> **PROVIDED RECORDS**
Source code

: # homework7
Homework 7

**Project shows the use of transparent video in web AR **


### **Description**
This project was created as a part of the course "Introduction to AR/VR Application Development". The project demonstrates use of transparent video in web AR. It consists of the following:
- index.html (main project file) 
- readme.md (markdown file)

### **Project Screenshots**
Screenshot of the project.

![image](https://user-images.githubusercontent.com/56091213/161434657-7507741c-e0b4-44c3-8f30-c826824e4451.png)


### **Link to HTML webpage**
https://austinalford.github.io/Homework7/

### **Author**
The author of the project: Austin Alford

> **PROBLEM DESCRIPTION**
Beginning with the first line above, transcribe all of the data exactly.

> **SOLUTION TO THIS TASK**
Source code

: # homework7
Homework 7

**Project shows the use of transparent video in web AR **


### **Description**
This project was created as a part of the course "Introduction to AR/VR Application Development". The project demonstrates use of transparent video in web AR. It consists of the following:
- index.html (main project file) 
- readme.md (markdown file)

### **Project Screenshots**
Screenshot of the project.

![image](https://user-images.githubusercontent.com/56091213/161434657-7507741c-e0b4-44c3-8f30-c826824e4451.png)


### **Link to HTML webpage**
https://austinalford.github.io/Homework7/

### **Author**
The author of the project: Austin Alford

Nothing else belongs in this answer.